Three new male meerkats are awaiting their public debut at the Honolulu Zoo after arriving Nov. 2 from the Toledo Zoo.
Brothers Raphael, Leo and Mikey, who were born March 4, 2017, are being housed in zoo’s veterinary clinic until their required 120-day quarantine period is completed.
Zoo officials said the “rascal trio” is anticipated to be placed on exhibit in early March.
Meerkats, also known as suricates, are a type of small burrowing mongoose found in Southwestern Africa and are recognizable by their upright “sentinel” posture as they look out for predators, according to a news release. They live in rock crevices and large burrow systems of underground tunnels.
The animals forage in packs and primarily feed on insects, lizards, small snakes, rodents and birds and dig up succulent tubers to obtain water.
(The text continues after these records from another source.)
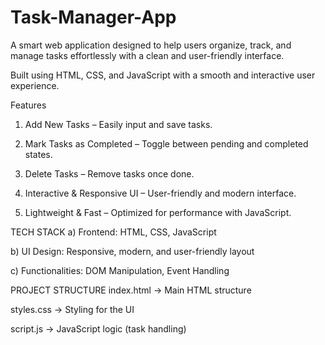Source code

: # Task-Manager-App
A smart web application designed to help users organize, track, and manage tasks effortlessly with a clean and user-friendly interface.

Built using HTML, CSS, and JavaScript with a smooth and interactive user experience.

Features
1) Add New Tasks – Easily input and save tasks.

2) Mark Tasks as Completed – Toggle between pending and completed states.

3) Delete Tasks – Remove tasks once done.

4) Interactive & Responsive UI – User-friendly and modern interface.

5) Lightweight & Fast – Optimized for performance with JavaScript.

TECH STACK
 a) Frontend: HTML, CSS, JavaScript

 b) UI Design: Responsive, modern, and user-friendly layout

 c) Functionalities: DOM Manipulation, Event Handling

 PROJECT STRUCTURE
 index.html → Main HTML structure

 styles.css → Styling for the UI

 script.js → JavaScript logic (task handling)


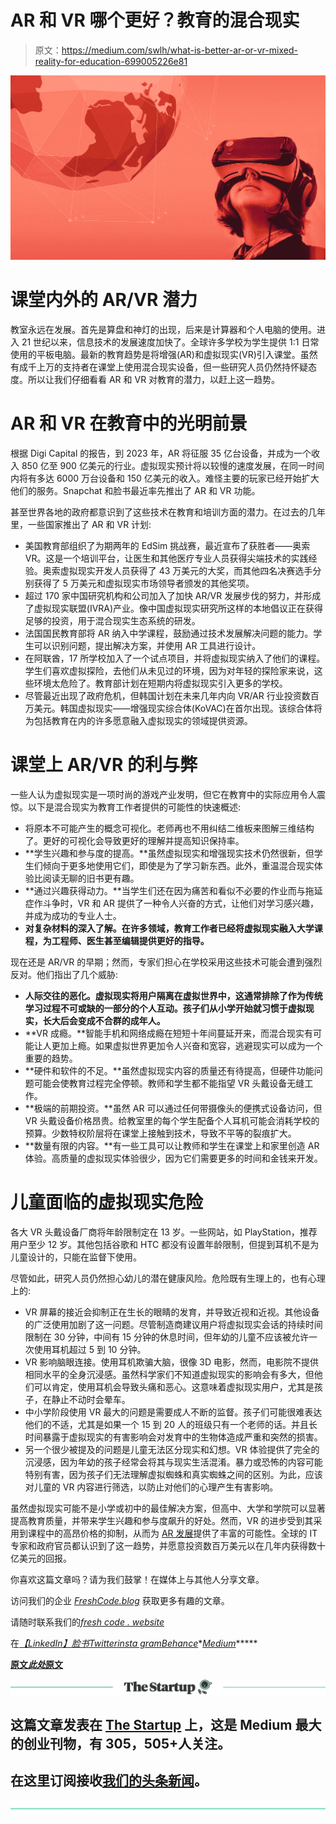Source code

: # AR 和 VR 哪个更好？教育的混合现实

> 原文：<https://medium.com/swlh/what-is-better-ar-or-vr-mixed-reality-for-education-699005226e81>

![](img/0bd1896020a17dc1177b63117157e5a0.png)

# 课堂内外的 AR/VR 潜力

教室永远在发展。首先是算盘和神灯的出现，后来是计算器和个人电脑的使用。进入 21 世纪以来，信息技术的发展速度加快了。全球许多学校为学生提供 1:1 日常使用的平板电脑。最新的教育趋势是将增强(AR)和虚拟现实(VR)引入课堂。虽然有成千上万的支持者在课堂上使用混合现实设备，但一些研究人员仍然持怀疑态度。所以让我们仔细看看 AR 和 VR 对教育的潜力，以赶上这一趋势。

# AR 和 VR 在教育中的光明前景

根据 Digi Capital 的报告，到 2023 年，AR 将征服 35 亿台设备，并成为一个收入 850 亿至 900 亿美元的行业。虚拟现实预计将以较慢的速度发展，在同一时间内将有多达 6000 万台设备和 150 亿美元的收入。难怪主要的玩家已经开始扩大他们的服务。Snapchat 和脸书最近率先推出了 AR 和 VR 功能。

甚至世界各地的政府都意识到了这些技术在教育和培训方面的潜力。在过去的几年里，一些国家推出了 AR 和 VR 计划:

*   美国教育部组织了为期两年的 EdSim 挑战赛，最近宣布了获胜者——奥索 VR。这是一个培训平台，让医生和其他医疗专业人员获得尖端技术的实践经验。奥索虚拟现实开发人员获得了 43 万美元的大奖，而其他四名决赛选手分别获得了 5 万美元和虚拟现实市场领导者颁发的其他奖项。
*   超过 170 家中国研究机构和公司加入了加快 AR/VR 发展步伐的努力，并形成了虚拟现实联盟(IVRA)产业。像中国虚拟现实研究所这样的本地倡议正在获得足够的投资，用于混合现实生态系统的研发。
*   法国国民教育部将 AR 纳入中学课程，鼓励通过技术发展解决问题的能力。学生可以识别问题，提出解决方案，并使用 AR 工具进行设计。
*   在阿联酋，17 所学校加入了一个试点项目，并将虚拟现实纳入了他们的课程。学生们喜欢虚拟探险，去他们从未见过的环境，因为对年轻的探险家来说，这些环境太危险了。教育部计划在短期内将虚拟现实引入更多的学校。
*   尽管最近出现了政府危机，但韩国计划在未来几年内向 VR/AR 行业投资数百万美元。韩国虚拟现实——增强现实综合体(KoVAC)在首尔出现。该综合体将为包括教育在内的许多愿意融入虚拟现实的领域提供资源。

# 课堂上 AR/VR 的利与弊

一些人认为虚拟现实是一项时尚的游戏产业发明，但它在教育中的实际应用令人震惊。以下是混合现实为教育工作者提供的可能性的快速概述:

*   将原本不可能产生的概念可视化。老师再也不用纠结二维板来图解三维结构了。更好的可视化会导致更好的理解并提高知识保持率。
*   **学生兴趣和参与度的提高。**虽然虚拟现实和增强现实技术仍然很新，但学生们倾向于更多地使用它们，即使是为了学习新东西。此外，重温混合现实体验比阅读无聊的旧书更有趣。
*   **通过兴趣获得动力。**当学生们还在因为痛苦和看似不必要的作业而与拖延症作斗争时，VR 和 AR 提供了一种令人兴奋的方式，让他们对学习感兴趣，并成为成功的专业人士。
*   **对复杂材料的深入了解。在许多领域，教育工作者已经将虚拟现实融入大学课程，为工程师、医生甚至编辑提供更好的指导。**

现在还是 AR/VR 的早期；然而，专家们担心在学校采用这些技术可能会遭到强烈反对。他们指出了几个威胁:

*   **人际交往的恶化。虚拟现实将用户隔离在虚拟世界中，这通常排除了作为传统学习过程不可或缺的一部分的个人互动。孩子们从小学开始就习惯于虚拟现实，长大后会变成不合群的成年人。**
*   **VR 成瘾。**智能手机和网络成瘾在短短十年间蔓延开来，而混合现实有可能让人更加上瘾。如果虚拟世界更加令人兴奋和宽容，逃避现实可以成为一个重要的趋势。
*   **硬件和软件的不足。**虽然虚拟现实内容的质量还有待提高，但硬件功能问题可能会使教育过程完全停顿。教师和学生都不能指望 VR 头戴设备无缝工作。
*   **极端的前期投资。**虽然 AR 可以通过任何带摄像头的便携式设备访问，但 VR 头戴设备价格昂贵。给教室里的每个学生配备个人耳机可能会消耗学校的预算。少数特权阶层将在课堂上接触到技术，导致不平等的裂痕扩大。
*   **数量有限的内容。**有一些工具可以让教师和学生在课堂上和家里创造 AR 体验。高质量的虚拟现实体验很少，因为它们需要更多的时间和金钱来开发。

# 儿童面临的虚拟现实危险

各大 VR 头戴设备厂商将年龄限制定在 13 岁。一些网站，如 PlayStation，推荐用户至少 12 岁。其他包括谷歌和 HTC 都没有设置年龄限制，但提到耳机不是为儿童设计的，只能在监督下使用。

尽管如此，研究人员仍然担心幼儿的潜在健康风险。危险既有生理上的，也有心理上的:

*   VR 屏幕的接近会抑制正在生长的眼睛的发育，并导致近视和近视。其他设备的广泛使用加剧了这一问题。尽管制造商建议用户将虚拟现实会话的持续时间限制在 30 分钟，中间有 15 分钟的休息时间，但年幼的儿童不应该被允许一次使用耳机超过 5 到 10 分钟。
*   VR 影响脑眼连接。使用耳机欺骗大脑，很像 3D 电影，然而，电影院不提供相同水平的全身沉浸感。虽然科学家们不知道虚拟现实的影响会有多大，但他们可以肯定，使用耳机会导致头痛和恶心。这意味着虚拟现实用户，尤其是孩子，在静止不动时会晕车。
*   中小学阶段使用 VR 最大的问题是需要成人不断的监督。孩子们可能很难表达他们的不适，尤其是如果一个 15 到 20 人的班级只有一个老师的话。并且长时间暴露于虚拟现实的有害影响会对发育中的生物体造成严重和突然的损害。
*   另一个很少被提及的问题是儿童无法区分现实和幻想。VR 体验提供了完全的沉浸感，因为年幼的孩子经常会将其与现实生活混淆。暴力或恐怖的内容可能特别有害，因为孩子们无法理解虚拟蜘蛛和真实蜘蛛之间的区别。为此，应该对儿童的 VR 内容进行筛选，以防止对他们的心理产生有害影响。

虽然虚拟现实可能不是小学或初中的最佳解决方案，但高中、大学和学院可以显著提高教育质量，并带来学生兴趣和参与度飙升的好处。然而，VR 的进步受到其采用到课程中的高昂价格的抑制，从而为 [AR 发展](https://freshcodeit.com/services)提供了丰富的可能性。全球的 IT 专家和政府官员都认识到了这一趋势，并愿意投资数百万美元以在几年内获得数十亿美元的回报。

你喜欢这篇文章吗？请为我们鼓掌！在媒体上与其他人分享文章。

访问我们的企业 [*FreshCode.blog*](https://freshcodeit.com/blog) 获取更多有趣的文章。

请随时联系我们的[*fresh code . website*](https://freshcodeit.com/)

在[*【LinkedIn】*](https://www.linkedin.com/company/freshcode-it/)*[*脸书*](https://www.facebook.com/freshcodeit/)*[*Twitter*](https://twitter.com/FreshCode1)*[*insta gram*](https://www.instagram.com/freshcode_it/)*[*Behance*](https://www.behance.net/freshcode)*[*Medium*](/@FreshCodeIT)*****

**[原文*此处*原文](https://freshcodeit.com/freshcode-post/what-is-better-ar-or-vr-mixed-reality-for-education)**

**[![](img/308a8d84fb9b2fab43d66c117fcc4bb4.png)](https://medium.com/swlh)**

## **这篇文章发表在 [The Startup](https://medium.com/swlh) 上，这是 Medium 最大的创业刊物，有 305，505+人关注。**

## **在这里订阅接收[我们的头条新闻](http://growthsupply.com/the-startup-newsletter/)。**

**[![](img/b0164736ea17a63403e660de5dedf91a.png)](https://medium.com/swlh)**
The population is not threatened and meerkats are found to breed year-round, giving birth to litters of three to seven pups. The average lifespan is five to 15 years in the wild and the animals have been known to live for more than 12 years in captivity.
Meerkats, made popular by Disney’s “The Lion King” and other movies and TV shows, are considered injurious wildlife in Hawaii, so the Honolulu Zoo is allowed to house only male meerkats to avoid any risk of the species getting established in the wild.
The three meerkats were provided to the Honolulu Zoo as part of a partnership with the Association of Zoos and Aquariums and its Species Survival Plan.